In the Bwindi Impenetrable National Forest in Uganda, you can find half of the world’s mountain gorillas. It is said that there are 800 left in total.
It is 4 AM and even though I am extremely tired, I am super excited and full of adrenaline just thinking of the day ahead of me. Because on this day, I will finally get to see the famous mountain gorillas and hopefully see a silverback as well!
This is what I thought on the day where I finally got to see the mountain gorillas in Uganda.
When going gorilla trekking, you’re divided into smaller groups with maximum 8 people. I ended up being in the group for the ‘young adults’, which are for the people with a better physical condition.
Based on the type of group you’re in, it’s tougher finding the mountain gorillas. I spoke with another group who had an elderly couple in it. They just went for a 1-hour walk and found the mountain gorillas instantly.
At 8 AM, every group has a briefing, where the guide explains how to behave in the jungle, what to expect and how much time the group has with the gorillas. You also get to know that no one knows how long time it takes until you have found them.
Earlier in the morning, there is a separate research group out in the jungle, who track the gorillas and will let your group know as soon as they have found them.
We started trekking at 9 AM and hadn’t heard from the local researcher until two hours later. We got to know that we would be there 40 minutes, and instantly our excitement rose. It suddenly felt like the mountain gorillas were so close!

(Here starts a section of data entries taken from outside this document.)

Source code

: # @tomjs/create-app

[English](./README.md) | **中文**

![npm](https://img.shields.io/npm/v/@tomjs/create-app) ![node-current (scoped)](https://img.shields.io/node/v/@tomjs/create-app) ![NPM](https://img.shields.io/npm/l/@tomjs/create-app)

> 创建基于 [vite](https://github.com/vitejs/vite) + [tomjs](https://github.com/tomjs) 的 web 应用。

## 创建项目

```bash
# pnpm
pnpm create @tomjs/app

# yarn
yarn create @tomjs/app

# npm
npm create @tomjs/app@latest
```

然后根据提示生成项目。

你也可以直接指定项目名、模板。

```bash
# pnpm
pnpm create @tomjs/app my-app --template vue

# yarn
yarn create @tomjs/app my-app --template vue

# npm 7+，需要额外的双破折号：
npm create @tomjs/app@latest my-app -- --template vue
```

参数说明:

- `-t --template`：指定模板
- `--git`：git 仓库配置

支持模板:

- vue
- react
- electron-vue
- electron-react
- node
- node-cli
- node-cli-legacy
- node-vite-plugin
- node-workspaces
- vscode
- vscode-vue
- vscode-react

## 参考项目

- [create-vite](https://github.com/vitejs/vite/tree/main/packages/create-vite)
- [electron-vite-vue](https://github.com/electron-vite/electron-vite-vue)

Trekking in Bwindi is definitely not for everyone. I believe it was the toughets trek I ever had in my life. All the time, you either have to climb up the mountain and use the trees to get up. Or you have to get down, but it is so steep that you just slide down the mountain. You have no idea for how long you walk, and when it’s gonna end.

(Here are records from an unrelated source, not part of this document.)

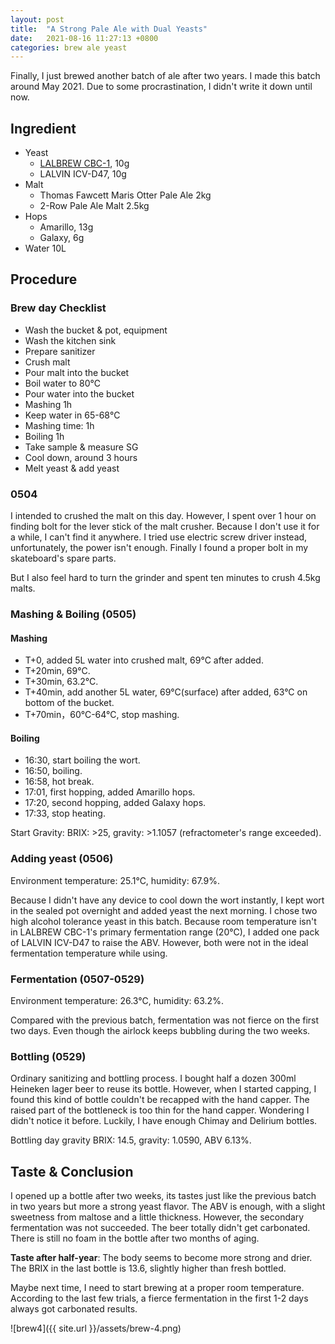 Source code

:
 ```yaml
---
layout: post
title:  "A Strong Pale Ale with Dual Yeasts"
date:   2021-08-16 11:27:13 +0800
categories: brew ale yeast
---
```


Finally, I just brewed another batch of ale after two years. I made this batch around May 2021. Due to some procrastination, I didn't write it down until now.

## Ingredient

- Yeast
  - [LALBREW CBC-1](https://www.lallemandbrewing.com/en/united-states/product-details/lalbrew-cbc-1/), 10g
  - LALVIN ICV-D47, 10g
- Malt
  - Thomas Fawcett Maris Otter Pale Ale 2kg
  - 2-Row Pale Ale Malt 2.5kg
- Hops
  - Amarillo, 13g
  - Galaxy, 6g
- Water 10L

## Procedure

### Brew day Checklist

- Wash the bucket & pot, equipment
- Wash the kitchen sink
- Prepare sanitizer
- Crush malt
- Pour malt into the bucket
- Boil water to 80℃
- Pour water into the bucket
- Mashing 1h
- Keep water in 65-68℃
- Mashing time: 1h
- Boiling 1h
- Take sample & measure SG
- Cool down, around 3 hours
- Melt yeast & add yeast

### 0504

I intended to crushed the malt on this day. However, I spent over 1 hour on finding bolt for the lever stick of the malt crusher. Because I don't use it for a while, I can't find it anywhere. I tried use electric screw driver instead, unfortunately, the power isn't enough. Finally I found a proper bolt in my skateboard's spare parts.

But I also feel hard to turn the grinder and spent ten minutes to crush 4.5kg malts.

### Mashing & Boiling (0505)

#### Mashing

- T+0, added 5L water into crushed malt, 69°C after added.
- T+20min, 69°C.
- T+30min, 63.2°C.
- T+40min, add another 5L water, 69°C(surface) after added,  63°C on bottom of the bucket.
- T+70min，60°C-64°C, stop mashing.

#### Boiling

- 16:30, start boiling the wort.
- 16:50, boiling.
- 16:58, hot break.
- 17:01, first hopping, added Amarillo hops.
- 17:20, second hopping, added Galaxy hops.
- 17:33, stop heating.

Start Gravity: BRIX: >25, gravity: >1.1057 (refractometer's range exceeded).

### Adding yeast (0506)

Environment temperature: 25.1°C, humidity: 67.9%.

Because I didn't have any device to cool down the wort instantly, I kept wort in the sealed pot overnight and added yeast the next morning. I chose two high alcohol tolerance yeast in this batch. Because room temperature isn't in LALBREW CBC-1's primary fermentation range (20°C), I added one pack of LALVIN ICV-D47 to raise the ABV. However, both were not in the ideal fermentation temperature while using.

### Fermentation (0507-0529)

Environment temperature: 26.3°C, humidity: 63.2%.

Compared with the previous batch, fermentation was not fierce on the first two days. Even though the airlock keeps bubbling during the two weeks.

### Bottling (0529)

Ordinary sanitizing and bottling process. I bought half a dozen 300ml Heineken lager beer to reuse its bottle. However, when I started capping, I found this kind of bottle couldn't be recapped with the hand capper. The raised part of the bottleneck is too thin for the hand capper. Wondering I didn't notice it before. Luckily, I have enough Chimay and Delirium bottles.

Bottling day gravity BRIX: 14.5, gravity: 1.0590, ABV 6.13%.

## Taste & Conclusion

I opened up a bottle after two weeks, its tastes just like the previous batch in two years but more a strong yeast flavor. The ABV is enough, with a slight sweetness from maltose and a little thickness. However, the secondary fermentation was not succeeded. The beer totally didn't get carbonated. There is still no foam in the bottle after two months of aging.

**Taste after half-year**: The body seems to become more strong and drier. The BRIX in the last bottle is 13.6, slightly higher than fresh bottled.

Maybe next time, I need to start brewing at a proper room temperature. According to the last few trials, a fierce fermentation in the first 1-2 days always got carbonated results.

![brew4]({{ site.url }}/assets/brew-4.png)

Suddenly, we were very close. We saw one small gorilla before it ran away and we had to walk half an hour until we found the family.
Our gorilla family was a very shy one, which meant that we had to “run after them” for around 2 hours, because they always just went away. This was due to them not being habituated for more than 2 years. After 2 years, they get used to humans and don’t care if you stand close to them and take pictures.
But once we found the family and saw them all rested while eating, we were able to enjoy the view of them. And being able to spend an entire hour with them was one of the most magical experiences in my entire life. Getting so close to them, you truly are able to see little behavioral details that remind you of yourself.
Today, it costs around 700 USD for one day of gorilla trekking in Uganda. It’s fairly cheap compared to Rwanda, where they recently increased the price to 1,500 USD.